■ Exercise directions
Count the lines below that hold the word "life" and say how many, with no other text.

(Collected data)
──────────

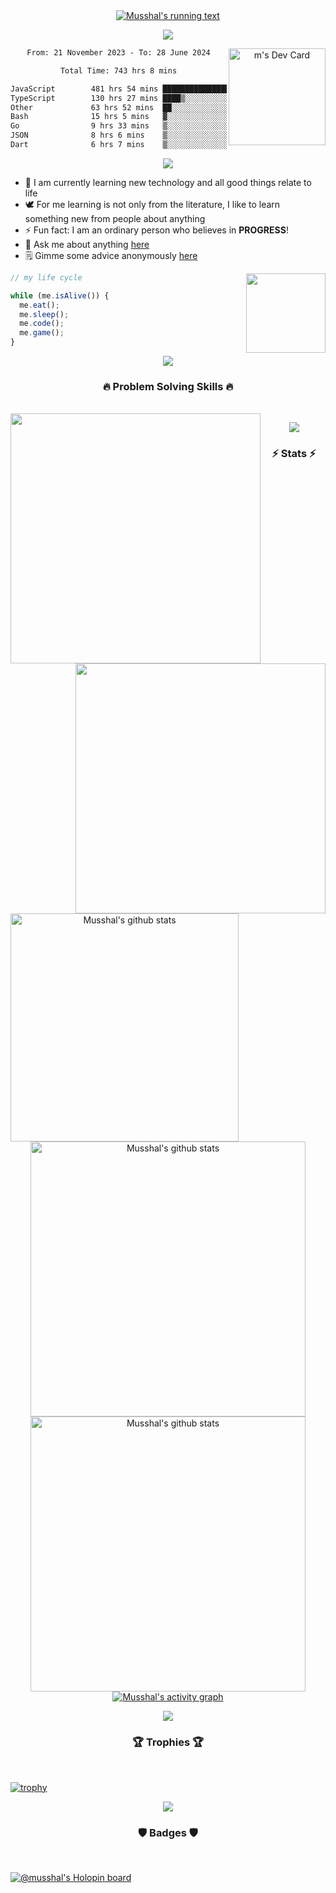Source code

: <!--
<a href="https://github.com/musshal">
  <img src="https://komarev.com/ghpvc/?username=musshal" alt="Musshal's profile views" align="right" />
</a>

<br />
<br />
-->

<div align="center">
  <a href="https://github.com/musshal">
    <img src="https://readme-typing-svg.herokuapp.com/?lines=Hi+There!+👋;My+name+is+Shal;I+am+a+Software+Engineer;Welcome+to+My+Profile;Nice+to+Meet+You!&center=true&size=28" alt="Musshal's running text"/>
  </a>
</div>

<p align="center"><img src="https://user-images.githubusercontent.com/73097560/115834477-dbab4500-a447-11eb-908a-139a6edaec5c.gif"></p>

<div align="center">
  <a href="https://app.daily.dev/musshal"><img src="https://api.daily.dev/devcards/v2/b1fp8o9cS5GrrpMy6s2N5.png?r=653&type=default" width="155" alt="m's Dev Card" align="right" /></a>
</div>

<div align="center">
  <!--START_SECTION:waka-->

```txt
From: 21 November 2023 - To: 28 June 2024

Total Time: 743 hrs 8 mins

JavaScript        481 hrs 54 mins ████████████████▒░░░░░░░░   64.85 %
TypeScript        130 hrs 27 mins ████▒░░░░░░░░░░░░░░░░░░░░   17.55 %
Other             63 hrs 52 mins  ██░░░░░░░░░░░░░░░░░░░░░░░   08.60 %
Bash              15 hrs 5 mins   ▓░░░░░░░░░░░░░░░░░░░░░░░░   02.03 %
Go                9 hrs 33 mins   ▒░░░░░░░░░░░░░░░░░░░░░░░░   01.29 %
JSON              8 hrs 6 mins    ▒░░░░░░░░░░░░░░░░░░░░░░░░   01.09 %
Dart              6 hrs 7 mins    ▒░░░░░░░░░░░░░░░░░░░░░░░░   00.82 %
```

<!--END_SECTION:waka-->
</div>

<p align="center"><img src="https://user-images.githubusercontent.com/73097560/115834477-dbab4500-a447-11eb-908a-139a6edaec5c.gif"></p>

- 🌱 I am currently learning new technology and all good things relate to life
- 🕊️ For me learning is not only from the literature, I like to learn something new from people about anything
- ⚡ Fun fact: I am an ordinary person who believes in <strong>PROGRESS</strong>!
- 💬 Ask me about anything [here](https://github.com/musshal/musshal/issues)
- 🗒️ Gimme some advice anonymously [here](https://secreto.site/aqpt97)

<div align="center">
  <a href="https://spotify-github-profile.vercel.app/api/view?uid=31py5qf5z7v74gghjkrfhk2jh2ze&redirect=true">
    <img src="https://spotify-github-profile.vercel.app/api/view?uid=31py5qf5z7v74gghjkrfhk2jh2ze&cover_image=true&theme=default&show_offline=true&background_color=121212&interchange=false&bar_color=53b14f&bar_color_cover=false" align="right" width="127px" />
  </a>
</div>

```js
// my life cycle

while (me.isAlive()) {
  me.eat();
  me.sleep();
  me.code();
  me.game();
}
```
<p align="center"><img src="https://user-images.githubusercontent.com/73097560/115834477-dbab4500-a447-11eb-908a-139a6edaec5c.gif"></p>

<h3 align="center">🔥 Problem Solving Skills 🔥</h3>

<br />

<div align="center">
  <a href="https://www.codewars.com/users/musshal">
    <img src="https://codewars-stats-ignacio-cuadra.vercel.app/?username=musshal&theme=dark" width="400px" align="left" />
  </a>
  <a href="https://leetcode.com/musshal/">
    <img src="https://leetcard.jacoblin.cool/musshal?ext=contest" width="400px" align="right" />
  </a>
</div>

<p align="center"><img src="https://user-images.githubusercontent.com/73097560/115834477-dbab4500-a447-11eb-908a-139a6edaec5c.gif"></p>

<h3 align="center">⚡ Stats ⚡</h3>

<br />

<div align="center">
  <a href="https://github.com/musshal">
    <img src="https://github-readme-stats.vercel.app/api/top-langs/?username=musshal&theme=tokyonight" alt="Musshal's github stats" align="left" height="365px" />
  </a>
  <a href="https://github.com/musshal">
    <img src="https://github-readme-streak-stats.herokuapp.com/?user=musshal&theme=tokyonight&currStreakNum=fe8dab&currStreakLabel=fe8dab" alt="Musshal's github stats" width="440px" />
    </a><br />
  <a href="https://github.com/musshal">
    <img src="https://github-readme-stats.vercel.app/api?username=musshal&show_icons=true&include_all_commits=true&count_private=true&theme=tokyonight" alt="Musshal's github stats" width="440x" />
  </a>
  <a href="https://github.com/musshal">
    <img src="https://github-readme-activity-graph.vercel.app/graph?username=musshal&theme=tokyo-night&hide_border=false" alt="Musshal's activity graph" />
  </a>
</div>

<p align="center"><img src="https://user-images.githubusercontent.com/73097560/115834477-dbab4500-a447-11eb-908a-139a6edaec5c.gif"></p>

<h3 align="center">🏆 Trophies 🏆</h3>

<br />

[![trophy](https://github-profile-trophy.vercel.app/?username=musshal&theme=onedark&column=5&margin-w=100&margin-h=50)](https://github.com/musshal)

<p align="center"><img src="https://user-images.githubusercontent.com/73097560/115834477-dbab4500-a447-11eb-908a-139a6edaec5c.gif"></p>

<h3 align="center">🛡️ Badges 🛡️</h3>

<br />

[![@musshal's Holopin board](https://holopin.me/musshal)](https://holopin.io/@musshal)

──────────

■ Finished task
2